Gli scenari di guerra rappresentano un conflitto. E il conflitto (come spiegato da molteplici e numerosi manuali di scrittura e sceneggiatura, in pratica tutti!) è la base di ogni storia, l’elemento che desta sicuramente più curiosità.

La guerra può rappresentare, in un racconto/romanzo/film/serie tv, semplicemente lo “sfondo ideale” per le storie oppure (spesso) la tematica stessa. Altre volte può essere un vero e proprio personaggio a sé stante.

Esiste un intero filone cinematografico (i cosiddetti war movies) che ambientano le proprie storie all’interno dei campi di battaglia. In genere questi fanno riferimento a cliché già collaudati che poggiano sicuramente su fattori storici ben documentati (si spera) ma comunque riflesso di una concezione data da un autore che, a posteriori, racconta la vicenda. Diamo per scontato che si sta parlando di storie romanzate ambientate in periodo di guerra, quindi una scrittura finzionale, non autobiografie (le quali comunque non sono scevre di personalismi e soggettività, vedi la Prima guerra Mondiale raccontata da Gabriele D’annunzio e Giuseppe Ungaretti, la guerra è la stessa ma il punto di vista e la scrittura la rendono due guerre ben distinte).

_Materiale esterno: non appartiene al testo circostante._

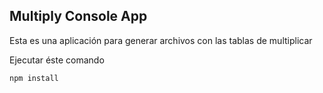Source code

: ## Multiply Console App
Esta es una aplicación para generar archivos con las tablas de multiplicar

Ejecutar éste comando
```
npm install
```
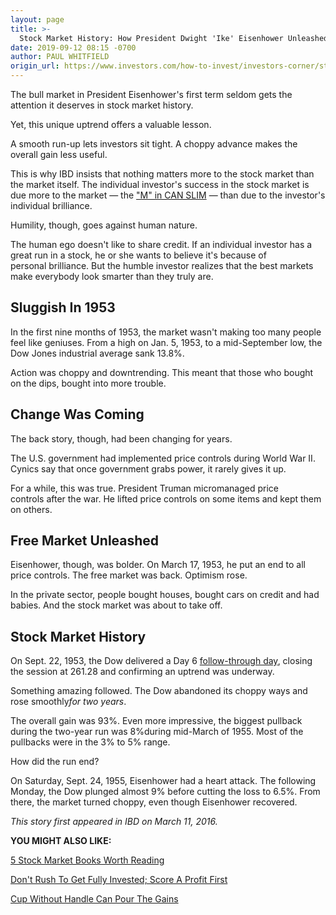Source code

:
```yaml
---
layout: page
title: >-
  Stock Market History: How President Dwight 'Ike' Eisenhower Unleashed A Two-Year Bull Market
date: 2019-09-12 08:15 -0700
author: PAUL WHITFIELD
origin_url: https://www.investors.com/how-to-invest/investors-corner/stock-market-history-ike-bull-market
---
```





The bull market in President Eisenhower's first term seldom gets the attention it deserves in stock market history.


Yet, this unique uptrend offers a valuable lesson.




A smooth run-up lets investors sit tight. A choppy advance makes the overall gain less useful.


This is why IBD insists that nothing matters more to the stock market than the market itself. The individual investor's success in the stock market is due more to the market — the ["M" in CAN SLIM](http://education.investors.com/courselandingpage.aspx?id=735764) — than due to the investor's individual brilliance.


Humility, though, goes against human nature.


The human ego doesn't like to share credit. If an individual investor has a great run in a stock, he or she wants to believe it's because of personal brilliance. But the humble investor realizes that the best markets make everybody look smarter than they truly are.


Sluggish In 1953
----------------


In the first nine months of 1953, the market wasn't making too many people feel like geniuses. From a high on Jan. 5, 1953, to a mid-September low, the Dow Jones industrial average sank 13.8%.


Action was choppy and downtrending. This meant that those who bought on the dips, bought into more trouble.


Change Was Coming
-----------------


The back story, though, had been changing for years.


The U.S. government had implemented price controls during World War II. Cynics say that once government grabs power, it rarely gives it up.


For a while, this was true. President Truman micromanaged price controls after the war. He lifted price controls on some items and kept them on others.


Free Market Unleashed
---------------------


Eisenhower, though, was bolder. On March 17, 1953, he put an end to all price controls. The free market was back. Optimism rose.


In the private sector, people bought houses, bought cars on credit and had babies. And the stock market was about to take off.


Stock Market History
--------------------


On Sept. 22, 1953, the Dow delivered a Day 6 [follow-through day](https://www.investors.com/how-to-invest/investors-corner/what-is-a-follow-through-day/), closing the session at 261.28 and confirming an uptrend was underway.


Something amazing followed. The Dow abandoned its choppy ways and rose smoothly*for two years*.


The overall gain was 93%. Even more impressive, the biggest pullback during the two-year run was 8%during mid-March of 1955. Most of the pullbacks were in the 3% to 5% range.


How did the run end?


On Saturday, Sept. 24, 1955, Eisenhower had a heart attack. The following Monday, the Dow plunged almost 9% before cutting the loss to 6.5%. From there, the market turned choppy, even though Eisenhower recovered.


*This story first appeared in IBD on March 11, 2016.*


**YOU MIGHT ALSO LIKE:**


[5 Stock Market Books Worth Reading](https://www.investors.com/how-to-invest/investors-corner/investing-books/)


[Don't Rush To Get Fully Invested; Score A Profit First](https://www.investors.com/how-to-invest/investors-corner/dont-rush-to-get-fully-invested-score-a-profit-first/)


[Cup Without Handle Can Pour The Gains](https://www.investors.com/how-to-invest/investors-corner/corner-cup-without-handle/)




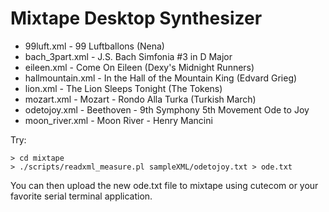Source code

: # Mixtape Desktop Synthesizer


* 99luft.xml	- 99 Luftballons (Nena)
* bach_3part.xml	- J.S. Bach Simfonia #3 in D Major
* eileen.xml	- Come On Eileen (Dexy's Midnight Runners)
* hallmountain.xml - In the Hall of the Mountain King (Edvard Grieg)
* lion.xml - The Lion Sleeps Tonight (The Tokens)
* mozart.xml	- Mozart - Rondo Alla Turka (Turkish March)
* odetojoy.xml - Beethoven - 9th Symphony 5th Movement Ode to Joy
* moon_river.xml - Moon River - Henry Mancini

Try:

```
> cd mixtape
> ./scripts/readxml_measure.pl sampleXML/odetojoy.txt > ode.txt
```

You can then upload the new ode.txt file to mixtape using cutecom or your favorite serial terminal application.
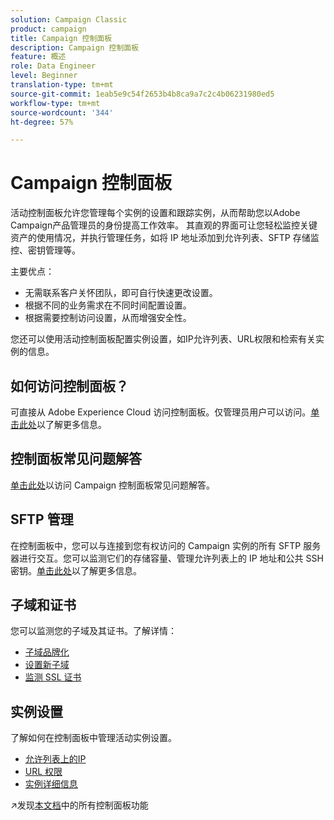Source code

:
 ```yaml
---
solution: Campaign Classic
product: campaign
title: Campaign 控制面板
description: Campaign 控制面板
feature: 概述
role: Data Engineer
level: Beginner
translation-type: tm+mt
source-git-commit: 1eab5e9c54f2653b4b8ca9a7c2c4b06231980ed5
workflow-type: tm+mt
source-wordcount: '344'
ht-degree: 57%

---
```


# Campaign 控制面板

活动控制面板允许您管理每个实例的设置和跟踪实例，从而帮助您以Adobe Campaign产品管理员的身份提高工作效率。 其直观的界面可让您轻松监控关键资产的使用情况，并执行管理任务，如将 IP 地址添加到允许列表、SFTP 存储监控、密钥管理等。

主要优点：

* 无需联系客户关怀团队，即可自行快速更改设置。
* 根据不同的业务需求在不同时间配置设置。
* 根据需要控制访问设置，从而增强安全性。

您还可以使用活动控制面板配置实例设置，如IP允许列表、URL权限和检索有关实例的信息。

## 如何访问控制面板？

可直接从 Adobe Experience Cloud 访问控制面板。仅管理员用户可以访问。[单击此处](https://docs.adobe.com/content/hecontrol-panel/using/discover-control-panel/accessing-control-panel.html)以了解更多信息。

## 控制面板常见问题解答

[单击此处](https://docs.adobe.com/content/hecontrol-panel/using/faq.html)以访问 Campaign 控制面板常见问题解答。

## SFTP 管理

在控制面板中，您可以与连接到您有权访问的 Campaign 实例的所有 SFTP 服务器进行交互。您可以监测它们的存储容量、管理允许列表上的 IP 地址和公共 SSH 密钥。[单击此处](https://docs.adobe.com/content/hecontrol-panel/using/sftp-management/about-sftp-management.html)以了解更多信息。

## 子域和证书

您可以监测您的子域及其证书。了解详情：
* [子域品牌化](https://docs.adobe.com/content/hecontrol-panel/using/subdomains-and-certificates/subdomains-branding.html)
* [设置新子域](https://docs.adobe.com/content/hecontrol-panel/using/subdomains-and-certificates/setting-up-new-subdomain.html)
* [监测 SSL 证书](https://docs.adobe.com/content/hecontrol-panel/using/subdomains-and-certificates/renewing-subdomain-certificate.html)

## 实例设置

了解如何在控制面板中管理活动实例设置。
* [允许列表上的IP](https://docs.adobe.com/content/hecontrol-panel/using/instances-settings/ip-whitelisting-instance-access.html)
* [URL 权限](https://docs.adobe.com/content/hecontrol-panel/using/instances-settings/url-permissions.html)
* [实例详细信息](https://docs.adobe.com/content/hecontrol-panel/using/instances-settings/instance-details.html)

:arrow_upper_right:发现[本文档](https://experienceleague.adobe.com/docs/control-panel/using/control-panel-home.html?lang=zh-Hans)中的所有控制面板功能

È quindi sempre il punto di vista che offre il tema da affrontare, il quale, a sua volta, caratterizza la storia (di guerra) di cui si vuole parlare. In questo senso, uno degli esempi più significativi è quello del dittico sulla Battaglia di Iwo Jima firmato dall’ex-Uomo Senza Nome Clint Eastwood.

Un’operazione che apparentemente nasce per il motivo opposto: rendere visivamente in maniera oggettiva che cos’è una guerra. Riuscendoci solo in parte perché nonostante gli intenti “documentaristici” il dittico cinematografico di  Eastwood è molto soggettivo e rientra nell’aurea di autorialità che il regista è riuscito sempre ad avere per tutti i suoi lavori.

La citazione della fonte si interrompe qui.